Regular readers of this column know my general level of distrust of the U.S. government's willingness to protect individual privacy in the face of the desire for some U.S. businesses to know everything about you and to sell that information to anyone with enough cash.

I've commented on the fundamental differences in approach between the European and American approaches to privacy protection. The Europeans feel that the only way to actually protect privacy is to make it a crime to violate regulations designed to protect privacy. The U.S. government claims that such laws offer false comfort and so there should not be any laws to compel protection. Instead we should trust that the companies in the data business will voluntarily agree to protect your private information with no penalty other than bad publicity if they are lying.

We have now reached another turning point in the privacy saga. On October 25th the European Union's Directive on Data Protection became effective. This directive requires that the member states of the European Union must pass specific legislation to protect the privacy of information about individuals and to prohibit the transfer of data that can identify an individual to third countries that do not provide an "adequate" level of protection for the data. If the laws that are being adopted to comply with the directive were to be strictly enforced no U.S. based business or individual would be able to import data, including for example, personnel files or credit card transaction logs, into the U.S. from Europe.

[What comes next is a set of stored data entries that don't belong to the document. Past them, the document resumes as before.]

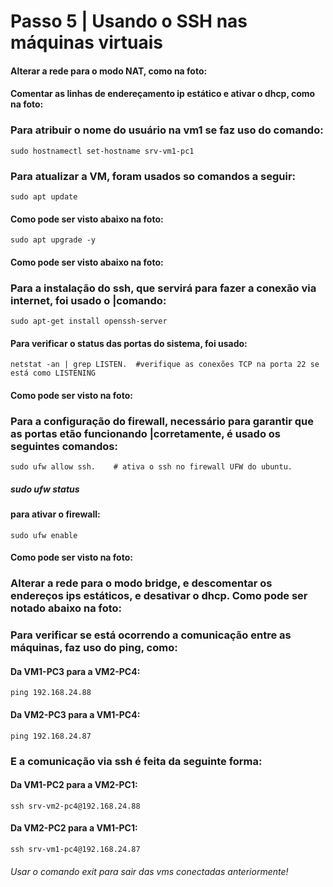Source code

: # Passo 5 | Usando o SSH nas máquinas virtuais

####  Alterar a rede para o modo NAT, como na foto:

####  Comentar as linhas de endereçamento ip estático e ativar o dhcp, como na foto:


###  Para atribuir o nome do usuário na vm1 se faz uso do comando:
    sudo hostnamectl set-hostname srv-vm1-pc1

###  Para atualizar a   VM, foram usados so comandos a seguir:
    sudo apt update       
#### Como pode ser visto abaixo na foto:

    sudo apt upgrade -y 
#### Como pode ser visto abaixo na foto: 

###  Para a instalação do ssh, que servirá para fazer a conexão via internet, foi usado o |comando:
    sudo apt-get install openssh-server

#### Para verificar o status das portas do sistema, foi usado:
    netstat -an | grep LISTEN.  #verifique as conexões TCP na porta 22 se está como LISTENING
#### Como pode ser visto na foto:

###  Para a configuração do firewall, necessário para garantir que as portas etão funcionando |corretamente, é usado os seguintes comandos:
    sudo ufw allow ssh.    # ativa o ssh no firewall UFW do ubuntu.
#####    sudo ufw status
#### para ativar o firewall:
    sudo ufw enable
#### Como pode ser visto na foto:

###    Alterar a rede para o  modo bridge, e descomentar os endereços ips estáticos, e desativar o dhcp. Como pode ser notado abaixo na foto:

###    Para verificar se está ocorrendo a comunicação entre as máquinas, faz uso do ping, como:
####   Da VM1-PC3 para a VM2-PC4:
    ping 192.168.24.88

####    Da VM2-PC3 para a VM1-PC4:
    ping 192.168.24.87

###    E a comunicação via ssh é feita da seguinte forma:
#### Da VM1-PC2 para a VM2-PC1:
    ssh srv-vm2-pc4@192.168.24.88

#### Da VM2-PC2 para a VM1-PC1:
    ssh srv-vm1-pc4@192.168.24.87

######    Usar o comando exit para sair das vms conectadas anteriormente!
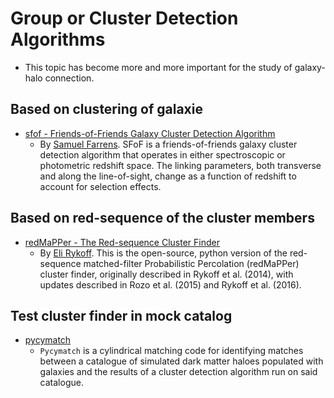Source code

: # Group or Cluster Detection Algorithms

* This topic has become more and more important for the study of galaxy-halo connection.

## Based on clustering of galaxie

- [sfof - Friends-of-Friends Galaxy Cluster Detection Algorithm](https://github.com/sfarrens/sfof)
    * By [Samuel Farrens](https://sfarrens.github.io/). SFoF is a friends-of-friends galaxy cluster detection algorithm that operates in either spectroscopic or photometric redshift space. The linking parameters, both transverse and along the line-of-sight, change as a function of redshift to account for selection effects.

## Based on red-sequence of the cluster members

- [redMaPPer - The Red-sequence Cluster Finder](https://github.com/erykoff/redmapper)
    * By [Eli Rykoff](https://github.com/erykoff). This is the open-source, python version of the red-sequence matched-filter Probabilistic Percolation (redMaPPer) cluster finder, originally described in Rykoff et al. (2014), with updates described in Rozo et al. (2015) and Rykoff et al. (2016).

## Test cluster finder in mock catalog

- [pycymatch](https://github.com/sfarrens/pycymatch)
    * `Pycymatch` is a cylindrical matching code for identifying matches between a catalogue of simulated dark matter haloes populated with galaxies and the results of a cluster detection algorithm run on said catalogue.
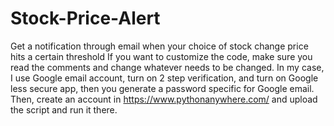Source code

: # Stock-Price-Alert
Get a notification through email when your choice of stock change price hits a certain threshold  If you want to customize the code, make sure you read the comments and change whatever needs to be changed. In my case, I use Google email account, turn on 2 step verification, and turn on Google less secure app, then you generate a password specific for Google email. Then, create an account in https://www.pythonanywhere.com/ and upload the script and run it there.
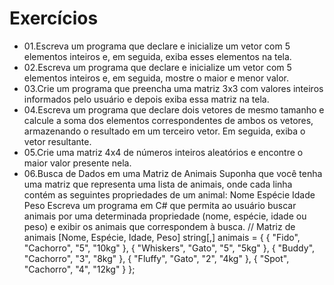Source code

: 
# Exercícios
- 01.Escreva um programa que declare e inicialize um vetor com 5 elementos inteiros e, em seguida, exiba esses elementos na tela.
- 02.Escreva um programa que declare e inicialize um vetor com 5 elementos inteiros e, em seguida, mostre o maior e menor valor.
- 03.Crie um programa que preencha uma matriz 3x3 com valores inteiros informados pelo usuário e depois exiba essa matriz na tela.
- 04.Escreva um programa que declare dois vetores de mesmo tamanho e calcule a soma dos elementos correspondentes de ambos os vetores, armazenando o resultado em um terceiro vetor. Em seguida, exiba o vetor resultante.
- 05.Crie uma matriz 4x4 de números inteiros aleatórios e encontre o maior valor presente nela.
- 06.Busca de Dados em uma Matriz de Animais
  Suponha que você tenha uma matriz que representa uma lista de animais, onde cada linha contém as seguintes propriedades de um animal:
    Nome
    Espécie
    Idade
    Peso
  Escreva um programa em C# que permita ao usuário buscar animais por uma determinada propriedade (nome, espécie, idade ou peso) e exibir os animais que correspondem à busca.
  // Matriz de animais [Nome, Espécie, Idade, Peso]
        string[,] animais = {
            { "Fido", "Cachorro", "5", "10kg" },
            { "Whiskers", "Gato", "5", "5kg" },
            { "Buddy", "Cachorro", "3", "8kg" },
            { "Fluffy", "Gato", "2", "4kg" },
            { "Spot", "Cachorro", "4", "12kg" }
        };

The U.S. government is currently trying to deal with this issue. Since they are unwilling to pass laws to actually protect personal information they are trying to get the Europeans to agree to a "safe harbor" for U.S. companies who what to import European data. The U.S. proposal is to publish a list of companies who agree to abide to certain privacy protection principals. (See http://www.ita.doc.gov/ecom/menu.htm for the proposal.)

There are many things wrong with this idea, not the least of which is the fact that no creditable penalty is proposed for companies which agree to the principals then proceed to ignore them. The principals are good ones but they are expressed in generalities and it is very easy to see many ways that a company which wanted to could evade their restrictions.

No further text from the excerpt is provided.